The idea here is that to defeat the witch, you have to reassemble a magic book that tells the story of her life (and her ignominious death). That means you get to comb through the school grounds as well as the adjacent village, swamp and ruins, helping the ghosts of past witch-victims. Yeah yeah yeah, whatever. The story isn’t what drives the game. I suspect ERS hopes what will do that are the game’s many locations and mostly mindless puzzles. While it’s true there are a lot of nice-looking locations, that’s as much a problem as a strength. The game’s map shows every location as well as where things can be done, but it isn’t entirely accurate. That, coupled with the game’s misleading hint system, can result in you running back and forth pointlessly among the same locations.
Even worse is the fact that the map (which is fairly sloppy and ugly, by the way) doesn’t allow for fast travel. All it does is mock you with its big red question marks and exclamation points that tell you where things need to be done. ERS tries to make up for the confusion by once in a while having a ghost create a portal that takes you right to where an item is meant to be used. This doesn’t happen all the time though, and I imagine they’d be hard-pressed to explain this feature’s selective implementation.
In addition to cumbersome navigation, the game features some seriously uneven graphics. While the environments are nice, the live action characters—of which I’m normally a fan—aren’t put to very creative use and are utterly unmemorable. On the upside, the storybook illustrations in the witch’s magic book are really nice, and the puzzle art throughout the game is pretty cool. Gameplay suffers though, from puzzles that are so easy you could solve most of them with your eyes closed. The few that are more challenging are only so because they force you to do things that take many, many clicks, making them a test of your endurance, rather than your brains.
The game’s ending is awkward and abrupt, and leads into an oddly surreal bonus chapter.

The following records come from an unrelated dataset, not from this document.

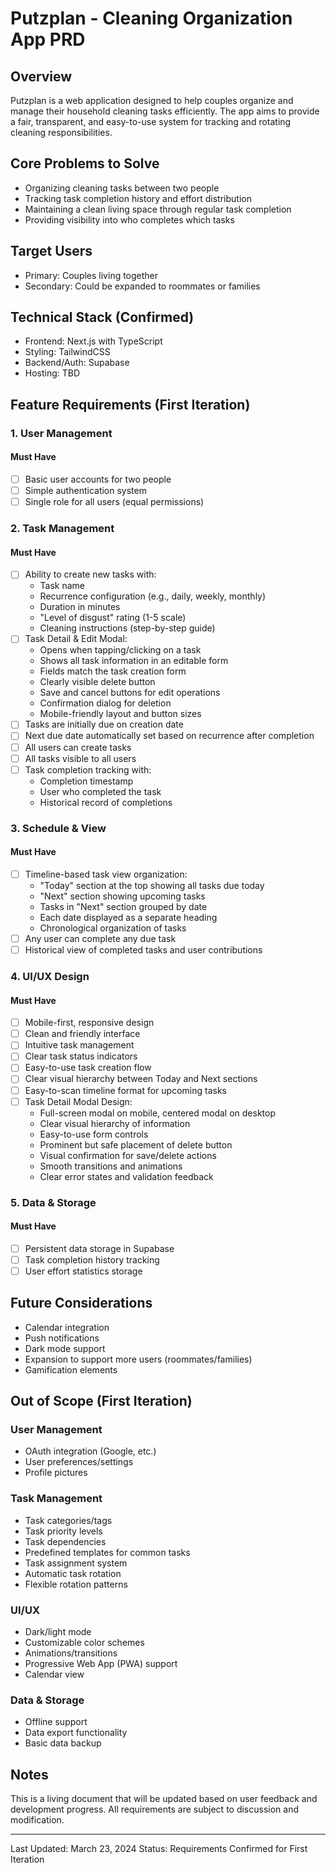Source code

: # Putzplan - Cleaning Organization App PRD

## Overview
Putzplan is a web application designed to help couples organize and manage their household cleaning tasks efficiently. The app aims to provide a fair, transparent, and easy-to-use system for tracking and rotating cleaning responsibilities.

## Core Problems to Solve
- Organizing cleaning tasks between two people
- Tracking task completion history and effort distribution
- Maintaining a clean living space through regular task completion
- Providing visibility into who completes which tasks

## Target Users
- Primary: Couples living together
- Secondary: Could be expanded to roommates or families

## Technical Stack (Confirmed)
- Frontend: Next.js with TypeScript
- Styling: TailwindCSS
- Backend/Auth: Supabase
- Hosting: TBD

## Feature Requirements (First Iteration)

### 1. User Management
#### Must Have
- [ ] Basic user accounts for two people
- [ ] Simple authentication system
- [ ] Single role for all users (equal permissions)

### 2. Task Management
#### Must Have
- [ ] Ability to create new tasks with:
  - Task name
  - Recurrence configuration (e.g., daily, weekly, monthly)
  - Duration in minutes
  - "Level of disgust" rating (1-5 scale)
  - Cleaning instructions (step-by-step guide)
- [ ] Task Detail & Edit Modal:
  - Opens when tapping/clicking on a task
  - Shows all task information in an editable form
  - Fields match the task creation form
  - Clearly visible delete button
  - Save and cancel buttons for edit operations
  - Confirmation dialog for deletion
  - Mobile-friendly layout and button sizes
- [ ] Tasks are initially due on creation date
- [ ] Next due date automatically set based on recurrence after completion
- [ ] All users can create tasks
- [ ] All tasks visible to all users
- [ ] Task completion tracking with:
  - Completion timestamp
  - User who completed the task
  - Historical record of completions

### 3. Schedule & View
#### Must Have
- [ ] Timeline-based task view organization:
  - "Today" section at the top showing all tasks due today
  - "Next" section showing upcoming tasks
  - Tasks in "Next" section grouped by date
  - Each date displayed as a separate heading
  - Chronological organization of tasks
- [ ] Any user can complete any due task
- [ ] Historical view of completed tasks and user contributions

### 4. UI/UX Design
#### Must Have
- [ ] Mobile-first, responsive design
- [ ] Clean and friendly interface
- [ ] Intuitive task management
- [ ] Clear task status indicators
- [ ] Easy-to-use task creation flow
- [ ] Clear visual hierarchy between Today and Next sections
- [ ] Easy-to-scan timeline format for upcoming tasks
- [ ] Task Detail Modal Design:
  - Full-screen modal on mobile, centered modal on desktop
  - Clear visual hierarchy of information
  - Easy-to-use form controls
  - Prominent but safe placement of delete button
  - Visual confirmation for save/delete actions
  - Smooth transitions and animations
  - Clear error states and validation feedback

### 5. Data & Storage
#### Must Have
- [ ] Persistent data storage in Supabase
- [ ] Task completion history tracking
- [ ] User effort statistics storage

## Future Considerations
- Calendar integration
- Push notifications
- Dark mode support
- Expansion to support more users (roommates/families)
- Gamification elements

## Out of Scope (First Iteration)
### User Management
- OAuth integration (Google, etc.)
- User preferences/settings
- Profile pictures

### Task Management
- Task categories/tags
- Task priority levels
- Task dependencies
- Predefined templates for common tasks
- Task assignment system
- Automatic task rotation
- Flexible rotation patterns

### UI/UX
- Dark/light mode
- Customizable color schemes
- Animations/transitions
- Progressive Web App (PWA) support
- Calendar view

### Data & Storage
- Offline support
- Data export functionality
- Basic data backup

## Notes
This is a living document that will be updated based on user feedback and development progress. All requirements are subject to discussion and modification.

---
Last Updated: March 23, 2024
Status: Requirements Confirmed for First Iteration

There are lots of new locations in this chapter, which is nice, but the live-action is completely eliminated, thus making things feel graphically as well as conceptually disjointed from the main game. This whole extra hour of gameplay is OK, but feels a lot like an afterthought. In addition to this lackluster bonus chapter, the Collector Edition offers you the usual concept art, music tracks and wallpapers, but none of it is anything to get excited about.
Overall, Gothic Fiction: Dark Saga feels like ERS Game Studios taking the easy way out. It’s as if they put their adventure game short-order cooks on it and asked them to crank out the interactive equivalent of ballpark nachos: something that looks good if you’re hungry, but an hour later, you’ll wish you hadn’t eaten it.